Kuku Kanta. Vista general
¿Puede una exposición ensayar formas de cohabitación? ¿De dónde sacamos el arrojo para imaginar un espacio físico y mental que nos acoja en comunidad a pesar de sabernos tan distintos? Ideamos la exposición prefigurando un deseo colectivo que pacifique y colme a todos por igual sin reparar en que nos encontramos en un terreno parcelado. Hacemos lo posible por obviar que el consenso que sustenta esa ilusión supone un destierro, y que en ese vivir juntos estamos definiendo los parámetros de una segregación voluntaria que trasciende la arquitectura, desborda “las fronteras materiales, y fluye enloquecida como el mercurio, con una resistencia suave y líquida”.1
Nos situamos aparte, pero esa desarticulación no anula la gravedad que nos empuja a encontrarnos. Tampoco la necesidad de compartir. ¿Qué nos arrejunta?
Son muchos los textos literarios en que los animales adoptan el habla humana. Cuando eso sucede, usan palabras grandes y sus voces se vuelven profundas. En La asamblea de los pájaros, un heterogéneo grupo de aves entre las que se cuentan el jilguero y la perdiz, la tórtola y el halcón, el pato y la abubilla enamorada, emprenden una larga y extenuante búsqueda a través de los Siete Valles para encontrar a Simurg, su rey. ¿Cómo es posible que existamos sin una voz que ordene y mande?, se preguntan. ¿Cómo es posible que nos dejen volar a nuestro antojo, sin márgenes ni caminos? Así que durante años se emplean a fondo en esa búsqueda impenitente. Con su coloquio interpelan a cuantos encuentran. Recogen sus historias y nos las trasladan en forma de parábola. No tardamos en darnos cuenta de que ese viaje, el simple hecho de avanzar juntos, es el fin en sí mismo, que no existe tal Simurg, el rey de los pájaros, ni nada que se le parezca, sino una vía de aprendizaje que cristaliza en la narración.
Ander Lauzirika
Estamos tan acostumbrados a la prosa del mundo que el relato místico y parco en detalles que nos trasladan las aves, no hace sino interrogarnos sobre las técnicas con las que componemos la geografía física y humana. Su diálogo se despliega ante nosotros sin contexto, y estamos tan habituados a ver con ojos de pájaro que ese vacío visual y la precariedad de sus descripciones nos presentan un paisaje minimizado, reducido al orden toponímico. Una mecanización de la visión más próxima al régimen de vigilancia y escucha selectiva de un ejército de drones que a la silueta de una bandada surcando el aire. Lo cierto es que estamos tan convencidos de la habilidad descriptiva de la técnica y de la ubicuidad que nos confieren nuestros dispositivos que a menudo confundimos ver con tocar y decir con hacer.

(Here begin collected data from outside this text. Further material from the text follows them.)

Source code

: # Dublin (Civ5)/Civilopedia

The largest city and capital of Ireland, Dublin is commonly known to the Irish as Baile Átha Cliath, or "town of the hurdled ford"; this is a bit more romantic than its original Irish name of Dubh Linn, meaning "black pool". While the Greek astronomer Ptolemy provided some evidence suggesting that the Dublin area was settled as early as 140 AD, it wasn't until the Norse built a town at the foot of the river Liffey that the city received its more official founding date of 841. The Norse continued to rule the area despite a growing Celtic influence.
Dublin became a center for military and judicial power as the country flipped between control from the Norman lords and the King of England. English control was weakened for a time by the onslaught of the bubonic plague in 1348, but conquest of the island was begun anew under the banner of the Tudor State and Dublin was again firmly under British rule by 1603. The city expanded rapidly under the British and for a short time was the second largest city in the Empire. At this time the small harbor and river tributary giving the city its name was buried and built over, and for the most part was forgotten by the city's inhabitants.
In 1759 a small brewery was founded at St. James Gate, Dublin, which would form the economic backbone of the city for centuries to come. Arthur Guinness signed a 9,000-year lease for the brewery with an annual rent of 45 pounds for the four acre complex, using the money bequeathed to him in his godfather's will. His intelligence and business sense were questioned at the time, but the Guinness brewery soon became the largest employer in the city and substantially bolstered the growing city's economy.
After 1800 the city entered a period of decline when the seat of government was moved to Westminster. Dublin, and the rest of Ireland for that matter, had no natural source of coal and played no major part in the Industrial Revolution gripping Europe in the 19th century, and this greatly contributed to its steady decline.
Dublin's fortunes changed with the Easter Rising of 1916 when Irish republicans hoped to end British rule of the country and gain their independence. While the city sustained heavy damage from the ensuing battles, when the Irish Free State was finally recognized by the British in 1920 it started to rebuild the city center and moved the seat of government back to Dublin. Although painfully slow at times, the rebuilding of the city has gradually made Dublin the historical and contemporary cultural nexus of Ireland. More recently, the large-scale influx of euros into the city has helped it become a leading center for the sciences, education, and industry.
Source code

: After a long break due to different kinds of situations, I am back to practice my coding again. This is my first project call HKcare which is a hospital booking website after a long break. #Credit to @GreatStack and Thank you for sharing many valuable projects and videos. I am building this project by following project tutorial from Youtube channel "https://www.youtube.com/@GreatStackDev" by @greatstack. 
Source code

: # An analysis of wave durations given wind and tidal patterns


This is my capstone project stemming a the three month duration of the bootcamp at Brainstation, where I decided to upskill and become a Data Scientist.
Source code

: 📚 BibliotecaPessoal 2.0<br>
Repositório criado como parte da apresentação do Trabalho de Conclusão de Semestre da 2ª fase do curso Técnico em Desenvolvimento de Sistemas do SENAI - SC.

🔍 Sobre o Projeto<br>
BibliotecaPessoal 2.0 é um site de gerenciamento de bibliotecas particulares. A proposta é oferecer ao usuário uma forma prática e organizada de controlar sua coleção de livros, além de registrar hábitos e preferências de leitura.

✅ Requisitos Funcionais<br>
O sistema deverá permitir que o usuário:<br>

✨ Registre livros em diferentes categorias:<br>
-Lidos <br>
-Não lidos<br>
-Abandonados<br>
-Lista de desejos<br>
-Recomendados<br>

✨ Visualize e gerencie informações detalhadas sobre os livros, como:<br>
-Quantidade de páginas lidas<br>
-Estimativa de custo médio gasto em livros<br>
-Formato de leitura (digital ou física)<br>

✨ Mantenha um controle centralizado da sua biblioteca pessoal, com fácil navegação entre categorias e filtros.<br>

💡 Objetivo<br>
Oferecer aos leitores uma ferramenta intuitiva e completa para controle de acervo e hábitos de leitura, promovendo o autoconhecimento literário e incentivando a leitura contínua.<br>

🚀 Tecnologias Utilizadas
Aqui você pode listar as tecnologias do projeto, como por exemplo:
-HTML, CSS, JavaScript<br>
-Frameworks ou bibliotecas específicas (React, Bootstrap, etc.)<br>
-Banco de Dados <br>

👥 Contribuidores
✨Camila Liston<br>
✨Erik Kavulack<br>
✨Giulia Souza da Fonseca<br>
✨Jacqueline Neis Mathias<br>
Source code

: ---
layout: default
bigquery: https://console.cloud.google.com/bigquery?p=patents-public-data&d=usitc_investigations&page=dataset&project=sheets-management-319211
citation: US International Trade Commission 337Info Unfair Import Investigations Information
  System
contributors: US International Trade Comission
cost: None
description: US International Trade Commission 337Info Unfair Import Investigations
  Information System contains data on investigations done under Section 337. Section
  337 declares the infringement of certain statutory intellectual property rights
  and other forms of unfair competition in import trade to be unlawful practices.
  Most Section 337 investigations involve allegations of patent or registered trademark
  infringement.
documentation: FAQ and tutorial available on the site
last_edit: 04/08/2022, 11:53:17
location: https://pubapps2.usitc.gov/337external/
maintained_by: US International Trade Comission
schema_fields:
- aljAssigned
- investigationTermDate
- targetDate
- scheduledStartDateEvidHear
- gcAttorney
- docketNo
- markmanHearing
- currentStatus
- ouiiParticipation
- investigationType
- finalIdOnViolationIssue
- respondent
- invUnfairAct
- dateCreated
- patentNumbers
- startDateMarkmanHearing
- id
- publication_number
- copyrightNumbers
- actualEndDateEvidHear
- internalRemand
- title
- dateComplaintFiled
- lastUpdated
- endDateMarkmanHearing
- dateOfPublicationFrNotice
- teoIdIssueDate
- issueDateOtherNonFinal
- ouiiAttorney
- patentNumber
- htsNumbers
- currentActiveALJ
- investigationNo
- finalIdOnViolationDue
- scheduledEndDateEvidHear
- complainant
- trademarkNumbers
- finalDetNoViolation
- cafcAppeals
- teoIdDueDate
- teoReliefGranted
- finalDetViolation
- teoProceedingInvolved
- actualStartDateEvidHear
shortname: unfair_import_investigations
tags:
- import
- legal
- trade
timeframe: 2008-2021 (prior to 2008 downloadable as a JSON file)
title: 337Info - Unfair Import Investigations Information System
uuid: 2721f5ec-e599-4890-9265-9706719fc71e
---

Y en ocasiones decir es hacer, así que tuvo que pasar mucho mucho mucho tiempo hasta que mediante la descripción se hiciera la montaña y con ella el paisaje. Y como sucede con los pájaros, también esa temprana composición literaria que narra una ascensión al Mont Ventoux nació de la adversidad y del deseo de explorar el margen, lo desconocido. No suban —advierte el pastor a los aventureros—; yo lo hice, pasé muchas fatigas y poco o nada encontré en su cima.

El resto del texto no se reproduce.